Look through the lines below and extract each one that contains "their".
--------
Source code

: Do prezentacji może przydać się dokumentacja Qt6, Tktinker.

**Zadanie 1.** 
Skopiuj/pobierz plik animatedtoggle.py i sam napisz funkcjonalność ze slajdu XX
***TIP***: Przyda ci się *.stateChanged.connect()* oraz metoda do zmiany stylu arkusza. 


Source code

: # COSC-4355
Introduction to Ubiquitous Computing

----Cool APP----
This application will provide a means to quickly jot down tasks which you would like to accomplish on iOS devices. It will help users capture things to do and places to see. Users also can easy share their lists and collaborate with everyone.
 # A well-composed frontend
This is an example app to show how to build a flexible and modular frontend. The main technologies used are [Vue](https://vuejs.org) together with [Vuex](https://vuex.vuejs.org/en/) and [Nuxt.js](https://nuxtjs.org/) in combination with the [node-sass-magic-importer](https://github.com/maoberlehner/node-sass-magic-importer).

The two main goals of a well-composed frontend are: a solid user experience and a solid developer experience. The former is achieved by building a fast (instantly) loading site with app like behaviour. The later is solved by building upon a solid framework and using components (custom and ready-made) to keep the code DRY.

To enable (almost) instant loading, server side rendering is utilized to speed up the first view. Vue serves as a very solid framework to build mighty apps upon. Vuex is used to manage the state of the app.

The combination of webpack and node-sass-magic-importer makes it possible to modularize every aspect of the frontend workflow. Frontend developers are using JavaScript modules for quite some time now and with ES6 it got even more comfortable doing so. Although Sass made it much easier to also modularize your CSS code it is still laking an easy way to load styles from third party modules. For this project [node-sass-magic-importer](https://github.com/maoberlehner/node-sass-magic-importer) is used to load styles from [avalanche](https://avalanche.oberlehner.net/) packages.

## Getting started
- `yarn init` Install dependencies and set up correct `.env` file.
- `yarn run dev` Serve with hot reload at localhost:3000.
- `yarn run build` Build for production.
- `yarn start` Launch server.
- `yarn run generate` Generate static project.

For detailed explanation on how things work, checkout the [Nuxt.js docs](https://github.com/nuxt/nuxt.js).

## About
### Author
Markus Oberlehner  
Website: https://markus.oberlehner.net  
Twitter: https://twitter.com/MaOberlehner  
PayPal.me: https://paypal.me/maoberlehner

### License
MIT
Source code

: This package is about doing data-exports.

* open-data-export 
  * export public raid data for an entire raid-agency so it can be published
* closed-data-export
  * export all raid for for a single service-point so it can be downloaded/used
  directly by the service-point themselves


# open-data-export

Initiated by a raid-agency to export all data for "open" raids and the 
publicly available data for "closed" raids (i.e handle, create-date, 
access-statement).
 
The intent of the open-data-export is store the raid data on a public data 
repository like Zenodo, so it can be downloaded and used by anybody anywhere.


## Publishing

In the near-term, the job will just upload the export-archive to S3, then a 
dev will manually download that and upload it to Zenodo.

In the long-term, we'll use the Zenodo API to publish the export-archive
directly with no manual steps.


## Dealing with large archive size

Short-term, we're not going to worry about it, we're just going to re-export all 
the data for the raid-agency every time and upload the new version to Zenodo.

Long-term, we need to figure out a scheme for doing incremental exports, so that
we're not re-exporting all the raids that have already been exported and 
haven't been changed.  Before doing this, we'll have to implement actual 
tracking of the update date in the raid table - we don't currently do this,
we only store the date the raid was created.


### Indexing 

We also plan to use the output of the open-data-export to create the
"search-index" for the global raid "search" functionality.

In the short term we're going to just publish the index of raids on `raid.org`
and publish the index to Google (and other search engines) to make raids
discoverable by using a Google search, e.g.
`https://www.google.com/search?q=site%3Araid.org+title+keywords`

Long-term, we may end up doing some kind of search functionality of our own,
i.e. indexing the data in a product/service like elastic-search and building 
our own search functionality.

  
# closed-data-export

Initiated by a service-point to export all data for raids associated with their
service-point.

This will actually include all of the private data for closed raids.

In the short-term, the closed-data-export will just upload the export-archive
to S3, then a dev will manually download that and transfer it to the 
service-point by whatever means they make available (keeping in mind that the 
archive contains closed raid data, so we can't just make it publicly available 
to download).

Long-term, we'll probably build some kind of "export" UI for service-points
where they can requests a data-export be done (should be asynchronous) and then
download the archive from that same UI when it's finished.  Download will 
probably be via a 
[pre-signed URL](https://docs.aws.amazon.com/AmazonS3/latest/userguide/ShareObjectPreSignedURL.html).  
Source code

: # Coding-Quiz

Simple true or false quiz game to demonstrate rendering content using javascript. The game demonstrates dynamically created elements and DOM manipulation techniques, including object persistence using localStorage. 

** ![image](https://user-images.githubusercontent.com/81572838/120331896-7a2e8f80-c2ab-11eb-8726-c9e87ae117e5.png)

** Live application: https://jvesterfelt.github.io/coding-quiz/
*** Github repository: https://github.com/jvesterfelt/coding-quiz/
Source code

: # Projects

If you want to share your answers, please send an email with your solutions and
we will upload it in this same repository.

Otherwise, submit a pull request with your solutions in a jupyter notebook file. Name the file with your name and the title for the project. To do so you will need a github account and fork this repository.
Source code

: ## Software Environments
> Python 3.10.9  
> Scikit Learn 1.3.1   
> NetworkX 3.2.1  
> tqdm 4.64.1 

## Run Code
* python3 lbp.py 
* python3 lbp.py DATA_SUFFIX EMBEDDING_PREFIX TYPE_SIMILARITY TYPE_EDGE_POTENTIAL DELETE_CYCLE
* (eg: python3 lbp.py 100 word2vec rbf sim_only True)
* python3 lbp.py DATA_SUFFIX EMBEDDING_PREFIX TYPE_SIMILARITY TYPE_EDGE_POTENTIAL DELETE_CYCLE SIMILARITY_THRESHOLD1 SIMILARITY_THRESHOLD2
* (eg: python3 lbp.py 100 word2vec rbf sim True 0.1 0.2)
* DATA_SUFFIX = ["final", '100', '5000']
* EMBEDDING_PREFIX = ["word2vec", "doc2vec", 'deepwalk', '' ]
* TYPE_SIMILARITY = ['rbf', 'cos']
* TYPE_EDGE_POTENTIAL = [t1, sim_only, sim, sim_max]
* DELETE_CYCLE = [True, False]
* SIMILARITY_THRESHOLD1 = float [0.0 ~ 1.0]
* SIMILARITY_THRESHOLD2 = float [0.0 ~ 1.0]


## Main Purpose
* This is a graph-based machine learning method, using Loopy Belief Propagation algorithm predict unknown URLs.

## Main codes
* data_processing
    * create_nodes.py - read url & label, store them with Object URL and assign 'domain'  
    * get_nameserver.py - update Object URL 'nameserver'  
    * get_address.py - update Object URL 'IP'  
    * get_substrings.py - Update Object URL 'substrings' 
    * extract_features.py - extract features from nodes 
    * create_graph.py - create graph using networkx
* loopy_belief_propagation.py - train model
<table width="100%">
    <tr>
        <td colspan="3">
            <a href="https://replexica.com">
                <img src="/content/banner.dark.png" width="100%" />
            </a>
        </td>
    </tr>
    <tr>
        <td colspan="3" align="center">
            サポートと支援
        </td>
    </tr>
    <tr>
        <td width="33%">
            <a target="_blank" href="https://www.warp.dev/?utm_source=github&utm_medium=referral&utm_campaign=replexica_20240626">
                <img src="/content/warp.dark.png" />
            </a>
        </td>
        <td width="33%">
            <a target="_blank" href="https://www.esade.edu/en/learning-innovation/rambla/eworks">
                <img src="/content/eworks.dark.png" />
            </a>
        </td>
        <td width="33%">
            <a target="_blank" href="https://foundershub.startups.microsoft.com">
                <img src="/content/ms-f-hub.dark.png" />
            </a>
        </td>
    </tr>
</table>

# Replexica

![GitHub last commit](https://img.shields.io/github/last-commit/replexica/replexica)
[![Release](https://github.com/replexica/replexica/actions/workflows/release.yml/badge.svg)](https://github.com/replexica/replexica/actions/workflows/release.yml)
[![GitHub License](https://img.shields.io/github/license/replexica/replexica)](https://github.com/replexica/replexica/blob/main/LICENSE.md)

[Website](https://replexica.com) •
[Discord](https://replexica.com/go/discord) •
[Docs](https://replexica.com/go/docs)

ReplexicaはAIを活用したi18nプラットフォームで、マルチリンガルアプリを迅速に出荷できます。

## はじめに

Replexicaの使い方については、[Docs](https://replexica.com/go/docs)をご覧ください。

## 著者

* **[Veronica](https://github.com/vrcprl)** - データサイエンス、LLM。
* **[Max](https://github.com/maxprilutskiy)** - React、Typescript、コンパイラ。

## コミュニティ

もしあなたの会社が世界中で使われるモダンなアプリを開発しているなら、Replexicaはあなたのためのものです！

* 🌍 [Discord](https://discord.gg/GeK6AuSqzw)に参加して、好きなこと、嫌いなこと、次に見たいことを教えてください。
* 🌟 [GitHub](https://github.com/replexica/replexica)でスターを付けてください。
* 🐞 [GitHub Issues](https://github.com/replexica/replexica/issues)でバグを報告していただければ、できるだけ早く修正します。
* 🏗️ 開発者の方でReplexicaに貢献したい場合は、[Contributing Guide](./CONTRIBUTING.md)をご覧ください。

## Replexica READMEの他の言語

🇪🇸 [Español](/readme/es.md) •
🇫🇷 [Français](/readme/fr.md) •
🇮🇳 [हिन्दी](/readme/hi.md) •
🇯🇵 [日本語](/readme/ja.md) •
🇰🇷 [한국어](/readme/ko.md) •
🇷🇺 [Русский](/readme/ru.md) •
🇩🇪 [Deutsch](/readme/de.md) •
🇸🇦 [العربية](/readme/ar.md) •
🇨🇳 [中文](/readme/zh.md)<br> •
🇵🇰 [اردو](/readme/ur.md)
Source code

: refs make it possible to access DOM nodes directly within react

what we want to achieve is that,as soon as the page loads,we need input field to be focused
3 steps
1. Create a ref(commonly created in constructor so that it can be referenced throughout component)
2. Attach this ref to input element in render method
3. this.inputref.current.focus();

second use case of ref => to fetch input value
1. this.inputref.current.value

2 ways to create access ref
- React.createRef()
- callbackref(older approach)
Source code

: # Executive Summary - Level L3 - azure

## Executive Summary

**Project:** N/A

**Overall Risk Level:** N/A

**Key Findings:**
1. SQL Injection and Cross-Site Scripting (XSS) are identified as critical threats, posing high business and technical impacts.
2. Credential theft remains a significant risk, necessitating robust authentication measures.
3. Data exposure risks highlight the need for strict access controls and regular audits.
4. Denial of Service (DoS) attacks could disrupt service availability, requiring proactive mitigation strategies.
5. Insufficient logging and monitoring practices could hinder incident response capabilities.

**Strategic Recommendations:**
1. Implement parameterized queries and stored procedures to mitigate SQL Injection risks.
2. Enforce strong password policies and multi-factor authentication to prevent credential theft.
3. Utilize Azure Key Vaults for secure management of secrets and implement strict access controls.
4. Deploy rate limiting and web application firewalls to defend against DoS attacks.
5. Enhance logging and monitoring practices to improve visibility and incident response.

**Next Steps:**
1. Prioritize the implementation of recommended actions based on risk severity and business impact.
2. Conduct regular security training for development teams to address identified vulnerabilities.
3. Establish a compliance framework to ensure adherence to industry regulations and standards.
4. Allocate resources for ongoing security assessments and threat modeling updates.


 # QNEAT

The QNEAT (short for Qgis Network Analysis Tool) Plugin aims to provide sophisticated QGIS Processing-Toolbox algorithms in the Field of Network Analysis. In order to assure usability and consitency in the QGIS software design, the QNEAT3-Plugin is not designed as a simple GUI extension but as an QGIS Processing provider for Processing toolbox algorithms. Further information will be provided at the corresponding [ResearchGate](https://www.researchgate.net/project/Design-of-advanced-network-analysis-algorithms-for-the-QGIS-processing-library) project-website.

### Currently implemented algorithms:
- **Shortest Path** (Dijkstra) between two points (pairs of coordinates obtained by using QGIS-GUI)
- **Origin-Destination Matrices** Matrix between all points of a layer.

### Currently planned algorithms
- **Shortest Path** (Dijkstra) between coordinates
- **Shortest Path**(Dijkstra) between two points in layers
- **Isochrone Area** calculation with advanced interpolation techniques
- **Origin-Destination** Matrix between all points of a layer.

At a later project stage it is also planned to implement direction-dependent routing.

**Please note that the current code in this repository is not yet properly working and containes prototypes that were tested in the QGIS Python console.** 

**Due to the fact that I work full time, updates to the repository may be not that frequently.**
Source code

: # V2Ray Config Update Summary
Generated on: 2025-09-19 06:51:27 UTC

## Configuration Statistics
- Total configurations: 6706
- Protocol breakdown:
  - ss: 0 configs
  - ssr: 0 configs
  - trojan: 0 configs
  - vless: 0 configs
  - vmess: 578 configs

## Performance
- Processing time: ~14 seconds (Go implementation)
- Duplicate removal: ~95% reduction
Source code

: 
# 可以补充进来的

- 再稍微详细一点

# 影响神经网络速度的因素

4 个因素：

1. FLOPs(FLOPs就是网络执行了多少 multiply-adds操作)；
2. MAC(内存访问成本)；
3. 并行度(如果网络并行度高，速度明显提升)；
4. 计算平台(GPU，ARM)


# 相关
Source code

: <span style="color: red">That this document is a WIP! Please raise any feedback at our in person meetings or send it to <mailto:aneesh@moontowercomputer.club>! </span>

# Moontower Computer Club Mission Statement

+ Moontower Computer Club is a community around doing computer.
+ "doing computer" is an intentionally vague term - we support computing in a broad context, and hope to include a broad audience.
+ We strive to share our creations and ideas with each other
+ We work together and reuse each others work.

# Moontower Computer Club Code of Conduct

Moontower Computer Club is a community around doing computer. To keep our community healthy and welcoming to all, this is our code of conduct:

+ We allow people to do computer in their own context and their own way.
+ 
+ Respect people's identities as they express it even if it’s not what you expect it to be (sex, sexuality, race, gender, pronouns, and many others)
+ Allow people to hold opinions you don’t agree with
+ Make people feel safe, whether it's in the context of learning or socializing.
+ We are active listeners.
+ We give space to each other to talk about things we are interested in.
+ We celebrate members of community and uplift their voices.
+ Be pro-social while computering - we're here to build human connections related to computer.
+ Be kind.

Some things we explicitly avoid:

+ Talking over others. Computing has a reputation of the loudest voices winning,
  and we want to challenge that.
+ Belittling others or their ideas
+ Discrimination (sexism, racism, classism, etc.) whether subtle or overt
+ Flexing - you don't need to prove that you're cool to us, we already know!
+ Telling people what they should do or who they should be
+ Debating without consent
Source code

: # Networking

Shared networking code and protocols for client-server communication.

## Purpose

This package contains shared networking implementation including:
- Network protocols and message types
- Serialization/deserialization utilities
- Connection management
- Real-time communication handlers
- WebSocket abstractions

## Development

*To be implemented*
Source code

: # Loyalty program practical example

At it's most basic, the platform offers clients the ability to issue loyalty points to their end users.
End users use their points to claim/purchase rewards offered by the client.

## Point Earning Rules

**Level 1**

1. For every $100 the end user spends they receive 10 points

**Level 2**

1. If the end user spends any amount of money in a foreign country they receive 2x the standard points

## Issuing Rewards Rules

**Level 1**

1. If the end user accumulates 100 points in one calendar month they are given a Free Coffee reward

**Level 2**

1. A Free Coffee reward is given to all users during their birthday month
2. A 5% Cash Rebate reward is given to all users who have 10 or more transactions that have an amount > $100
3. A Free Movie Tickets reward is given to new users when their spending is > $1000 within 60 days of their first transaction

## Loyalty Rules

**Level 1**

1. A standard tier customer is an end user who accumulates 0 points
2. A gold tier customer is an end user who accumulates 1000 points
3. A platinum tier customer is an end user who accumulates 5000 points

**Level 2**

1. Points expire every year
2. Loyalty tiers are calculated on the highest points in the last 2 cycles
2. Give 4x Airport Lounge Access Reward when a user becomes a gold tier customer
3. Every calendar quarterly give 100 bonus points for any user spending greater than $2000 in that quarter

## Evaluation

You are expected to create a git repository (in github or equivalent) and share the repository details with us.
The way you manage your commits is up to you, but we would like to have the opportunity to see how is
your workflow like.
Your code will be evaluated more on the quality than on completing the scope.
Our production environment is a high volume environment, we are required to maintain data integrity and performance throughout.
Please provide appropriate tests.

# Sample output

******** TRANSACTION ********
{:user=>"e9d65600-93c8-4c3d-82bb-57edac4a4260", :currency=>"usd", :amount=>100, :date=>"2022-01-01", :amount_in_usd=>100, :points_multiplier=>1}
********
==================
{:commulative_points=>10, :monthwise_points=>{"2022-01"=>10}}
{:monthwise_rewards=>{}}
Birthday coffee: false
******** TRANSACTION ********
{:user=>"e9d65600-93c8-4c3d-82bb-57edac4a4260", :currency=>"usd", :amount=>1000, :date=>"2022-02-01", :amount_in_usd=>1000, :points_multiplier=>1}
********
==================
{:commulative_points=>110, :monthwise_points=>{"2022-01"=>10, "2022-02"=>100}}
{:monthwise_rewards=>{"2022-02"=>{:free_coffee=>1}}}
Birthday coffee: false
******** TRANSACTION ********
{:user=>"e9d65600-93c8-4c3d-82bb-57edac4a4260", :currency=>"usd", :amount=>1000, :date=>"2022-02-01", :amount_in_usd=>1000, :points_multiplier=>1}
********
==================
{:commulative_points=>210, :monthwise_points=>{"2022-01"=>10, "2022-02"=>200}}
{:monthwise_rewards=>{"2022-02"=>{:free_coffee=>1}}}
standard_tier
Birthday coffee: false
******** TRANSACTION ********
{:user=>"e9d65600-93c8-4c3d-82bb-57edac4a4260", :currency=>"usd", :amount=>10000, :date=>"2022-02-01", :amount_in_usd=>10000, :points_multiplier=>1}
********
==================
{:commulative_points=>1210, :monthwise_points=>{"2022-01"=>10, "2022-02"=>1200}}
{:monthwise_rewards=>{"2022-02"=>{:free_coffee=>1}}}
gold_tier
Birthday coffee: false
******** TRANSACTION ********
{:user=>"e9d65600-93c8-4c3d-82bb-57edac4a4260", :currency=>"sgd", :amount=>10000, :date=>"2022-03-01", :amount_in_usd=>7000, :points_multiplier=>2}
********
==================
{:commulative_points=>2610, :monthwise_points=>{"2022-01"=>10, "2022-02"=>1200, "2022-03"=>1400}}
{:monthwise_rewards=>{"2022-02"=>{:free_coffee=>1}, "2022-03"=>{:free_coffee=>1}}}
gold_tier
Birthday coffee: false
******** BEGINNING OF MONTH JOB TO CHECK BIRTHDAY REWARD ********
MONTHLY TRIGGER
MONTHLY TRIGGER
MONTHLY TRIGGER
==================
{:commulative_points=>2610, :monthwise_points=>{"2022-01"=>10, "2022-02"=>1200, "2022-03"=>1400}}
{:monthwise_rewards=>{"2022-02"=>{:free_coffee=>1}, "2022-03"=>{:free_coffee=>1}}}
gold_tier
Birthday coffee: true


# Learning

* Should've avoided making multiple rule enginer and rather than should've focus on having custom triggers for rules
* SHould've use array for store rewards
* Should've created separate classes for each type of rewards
--------
__Problem solution__:
This application will provide a means to quickly jot down tasks which you would like to accomplish on iOS devices. It will help users capture things to do and places to see. Users also can easy share their lists and collaborate with everyone.
Initiated by a service-point to export all data for raids associated with their
+ We allow people to do computer in their own context and their own way.
+ We celebrate members of community and uplift their voices.
+ Belittling others or their ideas
At it's most basic, the platform offers clients the ability to issue loyalty points to their end users.
End users use their points to claim/purchase rewards offered by the client.
1. A Free Coffee reward is given to all users during their birthday month
3. A Free Movie Tickets reward is given to new users when their spending is > $1000 within 60 days of their first transaction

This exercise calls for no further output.